Berechtigte, angemessene Kritik und Kontrollen hat ein Arbeitnehmer zu akzeptieren. Sie rechtfertigen nicht die Aufgabe eines Beschäftigungsverhältnisses zu Lasten der Solidargemeinschaft. Unangemessen in diesem Sinne ist es, einzelne Arbeitnehmer aus der Betriebsgemeinschaft auszugrenzen, geringschätzig zu behandeln, von einer Kommunikation auszuschließen, zu beleidigen oder zu diskriminieren (Schaub, Arbeitsrechtshandbuch, 10. Aufl 2002, § 108 RdNr 57 zum Begriff des Mobbings; vgl auch Däubler, BB 1995, 1347). Selbst wenn bei den einzelnen Maßnahmen rechtliche Grenzen nicht überschritten werden, kann durch eine Vielzahl von "Nadelstichen" der Rahmen der Sozialadäquanz verlassen werden (vgl: Gralka, BB 1995, 2651, 2654; Rieble/Klumpp, ZIP 2002, 369, 373) und dadurch eine dem Arbeitnehmer nicht mehr zumutbare Situation geschaffen werden. Das LSG wird im Hinblick hierauf die Gesamtumstände genau zu würdigen und zu prüfen haben, ob das Persönlichkeitsrecht des Klägers nicht über einen längeren Zeitraum verletzt worden ist (vgl Rieble/Klumpp, ZIP 2002, 369, 371 ff). Es wird ggf auch zu berücksichtigen haben, ob der Kläger vor der Kündigung einen Versuch zur Beseitigung der ihn belastenden Umstände unternommen hat bzw ob ihm ein solcher Versuch unzumutbar war (Senatsurteil vom 6. Februar 2003 - B 7 AL 72/01 R -, zur Veröffentlichung in SozR vorgesehen).

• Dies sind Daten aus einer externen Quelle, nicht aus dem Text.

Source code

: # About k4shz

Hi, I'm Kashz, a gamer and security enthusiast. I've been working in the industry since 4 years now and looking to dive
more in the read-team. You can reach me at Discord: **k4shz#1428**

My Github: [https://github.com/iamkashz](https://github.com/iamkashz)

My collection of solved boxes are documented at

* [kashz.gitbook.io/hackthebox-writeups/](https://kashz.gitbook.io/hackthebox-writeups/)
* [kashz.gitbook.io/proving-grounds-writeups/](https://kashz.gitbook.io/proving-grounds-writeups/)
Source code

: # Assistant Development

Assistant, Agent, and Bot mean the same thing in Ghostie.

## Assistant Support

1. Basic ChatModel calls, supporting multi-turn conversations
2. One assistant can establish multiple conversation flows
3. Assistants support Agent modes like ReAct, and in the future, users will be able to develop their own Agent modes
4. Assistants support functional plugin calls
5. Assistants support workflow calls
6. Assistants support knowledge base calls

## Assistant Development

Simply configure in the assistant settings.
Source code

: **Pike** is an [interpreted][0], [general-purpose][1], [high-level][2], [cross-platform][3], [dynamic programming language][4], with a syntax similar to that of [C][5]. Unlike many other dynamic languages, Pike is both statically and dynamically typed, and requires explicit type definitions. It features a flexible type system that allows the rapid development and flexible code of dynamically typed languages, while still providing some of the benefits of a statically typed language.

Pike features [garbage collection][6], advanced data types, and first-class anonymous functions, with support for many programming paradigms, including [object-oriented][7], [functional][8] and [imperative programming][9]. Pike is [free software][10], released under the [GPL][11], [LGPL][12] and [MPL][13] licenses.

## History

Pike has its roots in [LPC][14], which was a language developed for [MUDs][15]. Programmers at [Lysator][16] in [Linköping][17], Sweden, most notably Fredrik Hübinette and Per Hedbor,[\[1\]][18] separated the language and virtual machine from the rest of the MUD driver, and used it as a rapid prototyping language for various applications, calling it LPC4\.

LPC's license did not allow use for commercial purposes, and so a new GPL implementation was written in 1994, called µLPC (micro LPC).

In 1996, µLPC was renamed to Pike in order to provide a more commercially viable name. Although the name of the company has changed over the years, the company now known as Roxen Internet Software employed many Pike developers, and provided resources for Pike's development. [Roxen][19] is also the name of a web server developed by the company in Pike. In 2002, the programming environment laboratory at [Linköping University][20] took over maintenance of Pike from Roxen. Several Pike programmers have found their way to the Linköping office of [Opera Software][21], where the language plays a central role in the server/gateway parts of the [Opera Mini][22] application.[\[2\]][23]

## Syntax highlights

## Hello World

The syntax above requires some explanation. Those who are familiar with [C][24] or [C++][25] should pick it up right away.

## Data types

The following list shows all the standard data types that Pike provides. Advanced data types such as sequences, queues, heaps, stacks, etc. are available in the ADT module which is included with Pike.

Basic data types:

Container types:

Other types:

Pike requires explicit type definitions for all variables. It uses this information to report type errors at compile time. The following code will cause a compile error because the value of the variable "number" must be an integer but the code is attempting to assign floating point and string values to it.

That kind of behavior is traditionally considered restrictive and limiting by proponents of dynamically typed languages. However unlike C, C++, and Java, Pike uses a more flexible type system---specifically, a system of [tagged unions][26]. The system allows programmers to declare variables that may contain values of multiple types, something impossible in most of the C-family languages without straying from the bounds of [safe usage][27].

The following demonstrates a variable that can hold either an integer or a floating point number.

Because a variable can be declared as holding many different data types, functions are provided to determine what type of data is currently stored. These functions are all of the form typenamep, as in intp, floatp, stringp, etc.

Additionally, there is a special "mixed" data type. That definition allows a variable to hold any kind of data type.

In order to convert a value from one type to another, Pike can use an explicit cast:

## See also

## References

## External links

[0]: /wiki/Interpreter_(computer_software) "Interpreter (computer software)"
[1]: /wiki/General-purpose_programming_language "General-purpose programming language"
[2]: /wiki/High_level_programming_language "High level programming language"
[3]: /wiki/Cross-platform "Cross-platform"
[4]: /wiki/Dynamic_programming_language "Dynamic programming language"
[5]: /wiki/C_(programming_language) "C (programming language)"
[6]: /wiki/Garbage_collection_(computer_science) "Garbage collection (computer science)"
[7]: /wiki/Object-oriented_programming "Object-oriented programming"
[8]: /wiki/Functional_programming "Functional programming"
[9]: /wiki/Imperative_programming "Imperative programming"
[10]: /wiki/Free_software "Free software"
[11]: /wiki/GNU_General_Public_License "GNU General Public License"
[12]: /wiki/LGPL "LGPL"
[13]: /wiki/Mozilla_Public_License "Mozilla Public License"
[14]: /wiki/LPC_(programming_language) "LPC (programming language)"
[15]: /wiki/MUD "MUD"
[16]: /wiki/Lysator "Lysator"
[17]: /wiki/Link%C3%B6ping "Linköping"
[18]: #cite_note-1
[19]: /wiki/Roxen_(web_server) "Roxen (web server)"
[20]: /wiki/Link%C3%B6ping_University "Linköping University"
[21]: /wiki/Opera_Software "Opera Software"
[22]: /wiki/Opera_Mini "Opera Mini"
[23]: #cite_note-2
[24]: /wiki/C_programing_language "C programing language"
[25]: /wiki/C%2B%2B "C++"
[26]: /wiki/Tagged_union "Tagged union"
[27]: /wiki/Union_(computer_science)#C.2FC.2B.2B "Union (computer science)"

Sollte das LSG bei seiner erneuten Entscheidung zur Erkenntnis gelangen, dass ein wichtiger Grund für die Lösung des Beschäftigungsverhältnisses vorlag, wird es zu prüfen haben, ob sich der Kläger hierauf auch berufen kann, ob er sich insbesondere hinreichend um eine Anschlussbeschäftigung bemüht hat (vgl zu dieser Problematik BSG SozR 3-4300 § 144 Nr 12 S 37f). Dabei wird das LSG zu beachten haben, dass nach der Rechtsprechung des Senats eine solcher Vorwurf dann jedenfalls nicht gerechtfertigt ist, wenn der Arbeitnehmer nicht mindestens grob fahrlässig gehandelt hat (Senatsurteil vom 27. Mai 2003 - B 7 AL 4/02 R -, zur Veröffentlichung vorgesehen). Der Grad der Fahrlässigkeit ist nach der Rechtsprechung des BSG vorrangig von den Tatsachengerichten zu beurteilen (BSG aaO).
Das LSG wird auch über die Kosten des Revisionsverfahrens zu befinden haben.